In his sermon, the Rev. Ron Scates, pastor of the Highland Park Presbyterian Church in Dallas, Texas, likenened the PC(USA) to the church in Crete, which he said Paul described as “a church full of heresy, full of bad religion.”
The Bible, he said, contains “little wiggle room” for religious pluralism and heterodoxy.
“In fact,” he said, “there are all kinds of reminders that the church is to be morally grounded in the word of God, that, bad religion is something that should be combated, not accommodated, not tolerated. I defy you to make a biblical case for religious pluralism. You cannot do it.”
Citing Titus 1:10-16, Scates said “Paul makes no bones about being faced with the greatest danger that is threatening the purity, peace and unity in the church at Crete. I see bad religion today rolling around like a loose cannon on the deck of the PC(USA).”
Scates said Titus was called to sharply rebuke and silence these folks, to muzzle these purveyors of bad religion.
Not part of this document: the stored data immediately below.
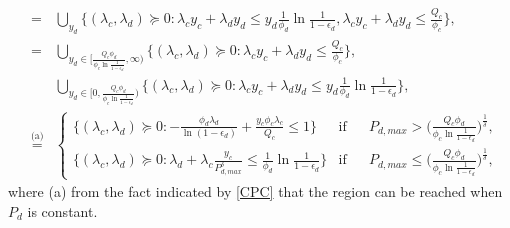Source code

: \documentclass[12pt, draftclsnofoot, journal, letterpaper, onecolumn]{IEEEtran}
\begin{document}
\begin{IEEEproof}
\begin{eqnarray*}
& {=}&\bigcup_{y_d}\big\{(\lambda_c,\lambda_d)\succeq0:\lambda_cy_c+\lambda_dy_d \leq y_d\frac{1}{\phi_d}\ln\frac{1}{1-\epsilon_d},\lambda_cy_c+\lambda_dy_d \leq \frac{Q_c}{\phi_c}\big\},\\
&=&\bigcup_{y_d\in[\frac{Q_c\phi_d}{\phi_c\ln\frac{1}{1-\epsilon_d}},\infty)}\big\{(\lambda_c,\lambda_d)\succeq0:\lambda_cy_c+\lambda_dy_d \leq \frac{Q_c}{\phi_c}\big\},\\
&&\bigcup_{y_d\in[0,\frac{Q_c\phi_d}{\phi_c\ln\frac{1}{1-\epsilon_d}})}\big\{(\lambda_c,\lambda_d)\succeq0:\lambda_cy_c+\lambda_dy_d \leq y_d\frac{1}{\phi_d}\ln\frac{1}{1-\epsilon_d}\big\},\\
& \overset{\text{(a)}}{=} &
\begin{cases}
\big\{(\lambda_c,\lambda_d)\succeq0:-\frac{\phi_d\lambda_d}{\ln(1-\epsilon_d)}+\frac{y_c\phi_c\lambda_c}{Q_c} \leq 1\big\} & \mbox{if} \phantom{aaa} P_{d,max}>\bigg(\frac{Q_c\phi_d}{\phi_c\ln\frac{1}{1-\epsilon_d}}\bigg)^{\frac{1}{\delta}},\\
\big\{(\lambda_c,\lambda_d)\succeq0:\lambda_d+\lambda_c\frac{y_c}{P_{d,max}^\delta} \leq \frac{1}{\phi_d}\ln\frac{1}{1-\epsilon_d}\big\} & \mbox{if}\phantom{aaa} P_{d,max}\leq\bigg(\frac{Q_c\phi_d}{\phi_c\ln\frac{1}{1-\epsilon_d}}\bigg)^{\frac{1}{\delta}},
\end{cases}
\end{eqnarray*}
where (a) from the fact indicated by \eqref{CPC} that the region can be reached when $P_d$ is constant.
\end{IEEEproof}
\end{document}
He said the constitution of the PC(USA) is like a “healthy muzzle.”
Scates concluded: “The PC(USA) is full of bad religion. But you know what? So is my life. I invite you as Constitutional Presbyterians to reach down deep and yank out any bad religion that is there. The church of Jesus Christ is too valuable to tolerate bad religion, beginning with the life of Ron Scates.”
The group found two supporters in Michael Bush and Richard Burnett, both PC(USA) ministers who are on the faculty of Erskine Theological Seminary in Due West, SC, an institution of the Associate Reformed Presbyterian Church (ARP). Bush told the group, “We are not about splitting the church.”
The Rev. Bill Lancaster is associate for mission for Foothills Presbytery and editor of Foothills Mission & News Report.